BEGIN Material to process

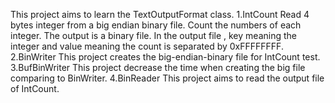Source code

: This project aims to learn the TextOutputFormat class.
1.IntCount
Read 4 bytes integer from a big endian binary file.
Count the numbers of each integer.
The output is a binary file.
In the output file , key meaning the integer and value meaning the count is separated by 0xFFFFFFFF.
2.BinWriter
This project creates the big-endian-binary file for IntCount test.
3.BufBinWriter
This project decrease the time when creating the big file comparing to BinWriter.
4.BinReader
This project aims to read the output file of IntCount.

END Material to process

▸ **Task description**:
Set down the entries word for word, omitting all pictures.

▸ **Answer space**:
Source code

: This project aims to learn the TextOutputFormat class.
1.IntCount
Read 4 bytes integer from a big endian binary file.
Count the numbers of each integer.
The output is a binary file.
In the output file , key meaning the integer and value meaning the count is separated by 0xFFFFFFFF.
2.BinWriter
This project creates the big-endian-binary file for IntCount test.
3.BufBinWriter
This project decrease the time when creating the big file comparing to BinWriter.
4.BinReader
This project aims to read the output file of IntCount.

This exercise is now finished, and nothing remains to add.